Developing rodent models for testing brain tumor therapies
Human MG renewable tissue/cell resources are important because of the ongoing need for evaluating novel therapeutics in preclinical animal studies. My laboratory’s approach to therapeutic testing primarily involves the use of an intracranial MG xenograft model, so that therapy evaluations are conducted against human tumors growing in an appropriate microenvironment. This approach has motivated research in my laboratory for increasing the efficiency and maximizing the information yield of intracranial xenograft therapeutic testing, including the incorporation of methods for continuous monitoring of intracranial tumor growth and response to therapy in living animals. Towards this purpose, we utilize bioluminescence imaging and magnetic resonance imaging as part of our intracranial tumor therapy response testing, with each imaging method continuously being evaluated for its full range of application. My laboratory is also developing and characterizing transplantable/engraftable MG models using tumors from genetically engineered mice, and for which corresponding immunocompetent rodents can be used as hosts for establishing syngeneic/isogenic intracranial tumors.
Investigation of tumor adaptation to small molecule inhibitor therapy
Many cancers, including MG, are remarkably resistant to single agent therapies. Tumors adapt to the challenges posed by small molecule inhibitors by expanding subpopulations of cells that have inherent resistance to specific chemotherapeutics. Our lab investigates the adaptive responses of MG for the purpose of identifying secondary therapeutics that can be used, either concurrently with or following MG response to initial therapy, so as to improve the extent and duration of tumor response to treatment.
Use of small molecule inhibitors to influence cell cycling during cytotoxic therapy
Small molecule inhibitors of specific enzymatic activities can be used to advantage when combined with with conventional cytotoxic therapies (radiation and temozolomide) for enhancing cytotoxic therapy efficacy. Our research in this area suggests that the sequence of applying small molecule inhibitors with cytotoxic therapy is extremely important to maximizing benefit from combination therapy, and we are focused on understanding how small molecule inhibitors effect DNA repair processes important to tumor cell survival following treatment with radiation or temozolomide.
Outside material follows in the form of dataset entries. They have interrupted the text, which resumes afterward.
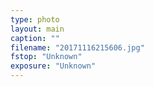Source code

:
 ```yaml
---
type: photo
layout: main
caption: ""
filename: "20171116215606.jpg"
fstop: "Unknown"
exposure: "Unknown"
---
```

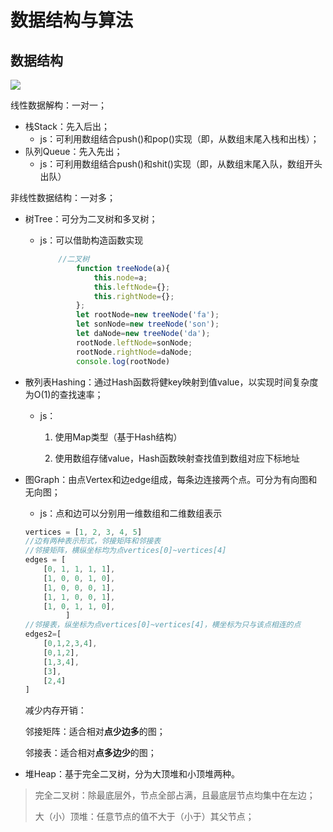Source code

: # 数据结构与算法

## 数据结构

![](https://pic.leetcode-cn.com/1599638810-SZDwfK-Picture1.png)

线性数据解构：一对一；

- 栈Stack：先入后出；
  - js：可利用数组结合push()和pop()实现（即，从数组末尾入栈和出栈）；
- 队列Queue：先入先出；
  - js：可利用数组结合push()和shit()实现（即，从数组末尾入队，数组开头出队）



非线性数据结构：一对多；

- 树Tree：可分为二叉树和多叉树；

  - js：可以借助构造函数实现

    ```javascript
    	//二叉树
    		function treeNode(a){
                this.node=a;
                this.leftNode={};
                this.rightNode={};
            };
            let rootNode=new treeNode('fa');
            let sonNode=new treeNode('son');
            let daNode=new treeNode('da');
            rootNode.leftNode=sonNode;
            rootNode.rightNode=daNode;
            console.log(rootNode)
    ```

  

- 散列表Hashing：通过Hash函数将健key映射到值value，以实现时间复杂度为O(1)的查找速率；

  - js：
    1. 使用Map类型（基于Hash结构）
    
    2. 使用数组存储value，Hash函数映射查找值到数组对应下标地址 
    
       

- 图Graph：由点Vertex和边edge组成，每条边连接两个点。可分为有向图和无向图；

  - js：点和边可以分别用一维数组和二维数组表示

  ```javascript
  vertices = [1, 2, 3, 4, 5]
  //边有两种表示形式，邻接矩阵和邻接表
  //邻接矩阵，横纵坐标均为点vertices[0]~vertices[4]
  edges = [
      [0, 1, 1, 1, 1],
      [1, 0, 0, 1, 0],
      [1, 0, 0, 0, 1],
      [1, 1, 0, 0, 1],
      [1, 0, 1, 1, 0],
           ]
  //邻接表，纵坐标为点vertices[0]~vertices[4]，横坐标为只与该点相连的点
  edges2=[
      [0,1,2,3,4],
      [0,1,2],
      [1,3,4],
      [3],
      [2,4]
  ]
  ```

  减少内存开销：

  邻接矩阵：适合相对**点少边多**的图；

  邻接表：适合相对**点多边少**的图；




- 堆Heap：基于完全二叉树，分为大顶堆和小顶堆两种。

> 完全二叉树：除最底层外，节点全部占满，且最底层节点均集中在左边；
>
> 大（小）顶堆：任意节点的值不大于（小于）其父节点；

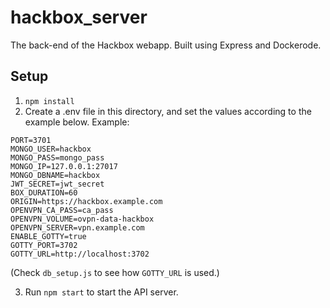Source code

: # hackbox_server
The back-end of the Hackbox webapp.
Built using Express and Dockerode.

## Setup
1. `npm install`
2. Create a .env file in this directory, and set the values according to the example below.
Example:
```
PORT=3701
MONGO_USER=hackbox
MONGO_PASS=mongo_pass
MONGO_IP=127.0.0.1:27017
MONGO_DBNAME=hackbox
JWT_SECRET=jwt_secret
BOX_DURATION=60
ORIGIN=https://hackbox.example.com
OPENVPN_CA_PASS=ca_pass
OPENVPN_VOLUME=ovpn-data-hackbox
OPENVPN_SERVER=vpn.example.com
ENABLE_GOTTY=true
GOTTY_PORT=3702
GOTTY_URL=http://localhost:3702
```
(Check `db_setup.js` to see how `GOTTY_URL` is used.)

3. Run `npm start` to start the API server.
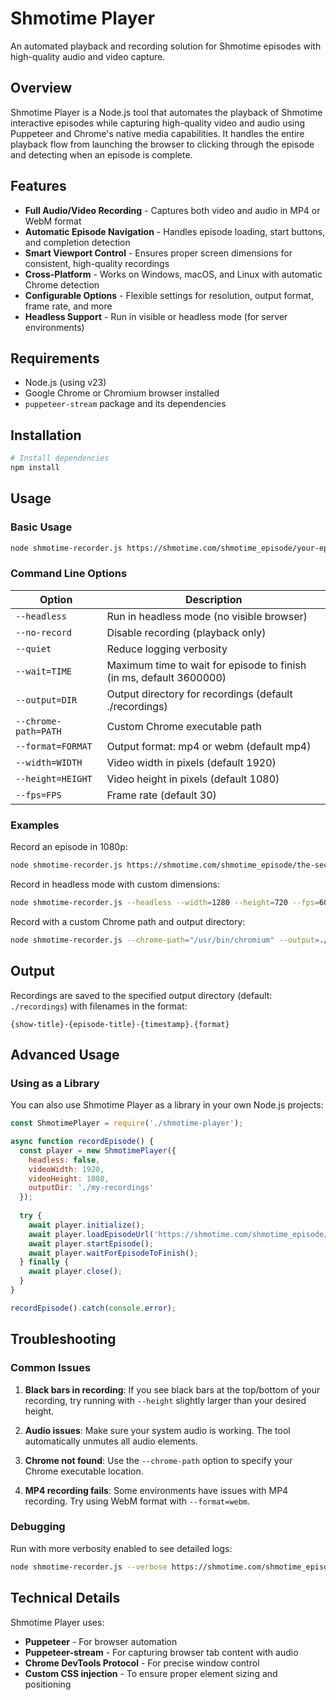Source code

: # Shmotime Player

An automated playback and recording solution for Shmotime episodes with high-quality audio and video capture.

## Overview

Shmotime Player is a Node.js tool that automates the playback of Shmotime interactive episodes while capturing high-quality video and audio using Puppeteer and Chrome's native media capabilities. It handles the entire playback flow from launching the browser to clicking through the episode and detecting when an episode is complete.

## Features

- **Full Audio/Video Recording** - Captures both video and audio in MP4 or WebM format
- **Automatic Episode Navigation** - Handles episode loading, start buttons, and completion detection
- **Smart Viewport Control** - Ensures proper screen dimensions for consistent, high-quality recordings
- **Cross-Platform** - Works on Windows, macOS, and Linux with automatic Chrome detection
- **Configurable Options** - Flexible settings for resolution, output format, frame rate, and more
- **Headless Support** - Run in visible or headless mode (for server environments)

## Requirements

- Node.js (using v23)
- Google Chrome or Chromium browser installed
- `puppeteer-stream` package and its dependencies

## Installation

```bash
# Install dependencies
npm install
```

## Usage

### Basic Usage

```bash
node shmotime-recorder.js https://shmotime.com/shmotime_episode/your-episode-url/
```

### Command Line Options

| Option | Description |
|--------|-------------|
| `--headless` | Run in headless mode (no visible browser) |
| `--no-record` | Disable recording (playback only) |
| `--quiet` | Reduce logging verbosity |
| `--wait=TIME` | Maximum time to wait for episode to finish (in ms, default 3600000) |
| `--output=DIR` | Output directory for recordings (default ./recordings) |
| `--chrome-path=PATH` | Custom Chrome executable path |
| `--format=FORMAT` | Output format: mp4 or webm (default mp4) |
| `--width=WIDTH` | Video width in pixels (default 1920) |
| `--height=HEIGHT` | Video height in pixels (default 1080) |
| `--fps=FPS` | Frame rate (default 30) |

### Examples

Record an episode in 1080p:
```bash
node shmotime-recorder.js https://shmotime.com/shmotime_episode/the-security-sentinel/
```

Record in headless mode with custom dimensions:
```bash
node shmotime-recorder.js --headless --width=1280 --height=720 --fps=60 https://shmotime.com/shmotime_episode/your-episode/
```

Record with a custom Chrome path and output directory:
```bash
node shmotime-recorder.js --chrome-path="/usr/bin/chromium" --output=./my-recordings https://shmotime.com/shmotime_episode/your-episode/
```

## Output

Recordings are saved to the specified output directory (default: `./recordings`) with filenames in the format:
```
{show-title}-{episode-title}-{timestamp}.{format}
```

## Advanced Usage

### Using as a Library

You can also use Shmotime Player as a library in your own Node.js projects:

```javascript
const ShmotimePlayer = require('./shmotime-player');

async function recordEpisode() {
  const player = new ShmotimePlayer({
    headless: false,
    videoWidth: 1920,
    videoHeight: 1080,
    outputDir: './my-recordings'
  });
  
  try {
    await player.initialize();
    await player.loadEpisodeUrl('https://shmotime.com/shmotime_episode/your-episode/');
    await player.startEpisode();
    await player.waitForEpisodeToFinish();
  } finally {
    await player.close();
  }
}

recordEpisode().catch(console.error);
```

## Troubleshooting

### Common Issues

1. **Black bars in recording**: If you see black bars at the top/bottom of your recording, try running with `--height` slightly larger than your desired height.

2. **Audio issues**: Make sure your system audio is working. The tool automatically unmutes all audio elements.

3. **Chrome not found**: Use the `--chrome-path` option to specify your Chrome executable location.

4. **MP4 recording fails**: Some environments have issues with MP4 recording. Try using WebM format with `--format=webm`.

### Debugging

Run with more verbosity enabled to see detailed logs:

```bash
node shmotime-recorder.js --verbose https://shmotime.com/shmotime_episode/your-episode/
```

## Technical Details

Shmotime Player uses:
- **Puppeteer** - For browser automation
- **Puppeteer-stream** - For capturing browser tab content with audio
- **Chrome DevTools Protocol** - For precise window control
- **Custom CSS injection** - To ensure proper element sizing and positioning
Convection Enhanced Delivery of Therapy for Treating MG
A major problem associated with the treatment of MG is the blood-brain-barrier, which limits access of peripherally (systemically) administered therapy for treating these brain tumors. Convection enhanced delivery involves controlled rate infusion of therapy directly into tumor, using cannula that are placed in the brain. My laboratory is investigating CED administration of therapy directly into brain tumors, for achieving more substantial anti-tumor effect than can be achieved by peripheral drug administration.
Histone Gene Mutations in Diffuse Intrinsic Pontine Glioma (DIPG)
DIPGs are MGs that occur in the brainstem of young children, and are nearly uniformly fatal. Recently, a frequently occurring mutation was discovered, that eliminates a methylation site of histone H3, and in so doing imposes substantially decreased H3 methylation throughout DIPG genomes. My lab is investigating basis as well as consequences of this mutation’s effect on histone H3 methylation.